Healing Encounters
Article Abstract:
The National Health Council held its 36th National Health Forum in Baltimore in March of 1989, entitled "Healing Encounters: Patient-Provider Collaboration Reconsidered." The keynote speaker was Edmund Pellegrino, MD, director of the Kennedy Institute of Ethics at Georgetown University. His suggestion was that the goal of health care is the restoration of patients' abilities to pursue their life goals and activities that give meaning and value to their lives. This is not always the same thing as restoring bodily health, especially if that would entail the application of procedures that would violate the patient's personal convictions or dignity.
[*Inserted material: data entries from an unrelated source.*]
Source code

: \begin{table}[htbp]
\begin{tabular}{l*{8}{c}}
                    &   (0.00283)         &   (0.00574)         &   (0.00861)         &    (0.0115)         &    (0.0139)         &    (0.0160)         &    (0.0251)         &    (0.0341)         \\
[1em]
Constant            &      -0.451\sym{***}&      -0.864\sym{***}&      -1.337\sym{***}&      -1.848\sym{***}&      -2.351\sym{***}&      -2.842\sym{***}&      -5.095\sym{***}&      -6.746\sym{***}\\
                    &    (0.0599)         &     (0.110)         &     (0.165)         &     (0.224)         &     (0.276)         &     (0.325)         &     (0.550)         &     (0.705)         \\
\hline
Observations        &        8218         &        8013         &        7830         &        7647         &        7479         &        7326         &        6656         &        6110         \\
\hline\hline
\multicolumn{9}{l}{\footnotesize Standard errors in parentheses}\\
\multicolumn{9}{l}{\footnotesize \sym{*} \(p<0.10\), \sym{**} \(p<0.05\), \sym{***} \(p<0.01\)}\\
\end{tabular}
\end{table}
He promoted a collaborative patient/health professional relationship. Dr. Thomas Duffy, a Yale Medical School hematologist, was concerned with times when a patient's decision- making capacity may be impaired. Dr. Eric Cassel of Cornell Medical College suggested that disease is the clinical manifestation such as cancer or diabetes, while illness is the patient's experience of the symptoms and treatment, and believed both must be addressed by the clinician. He added that the final health care decision belongs to the patient, but the health professional must dispute it if he regards it as less than optimal. Other sessions of the conference were devoted to the discussion of how communication with the patients and families can elicit either a shared understanding, or separateness and isolation, with ensuing consequences. For example, there is a difference between saying "You'll have to wait outside until we're finished" and "I have a five-year-old son, and I wouldn't want to watch him go through this procedure," when a child is having an IV inserted.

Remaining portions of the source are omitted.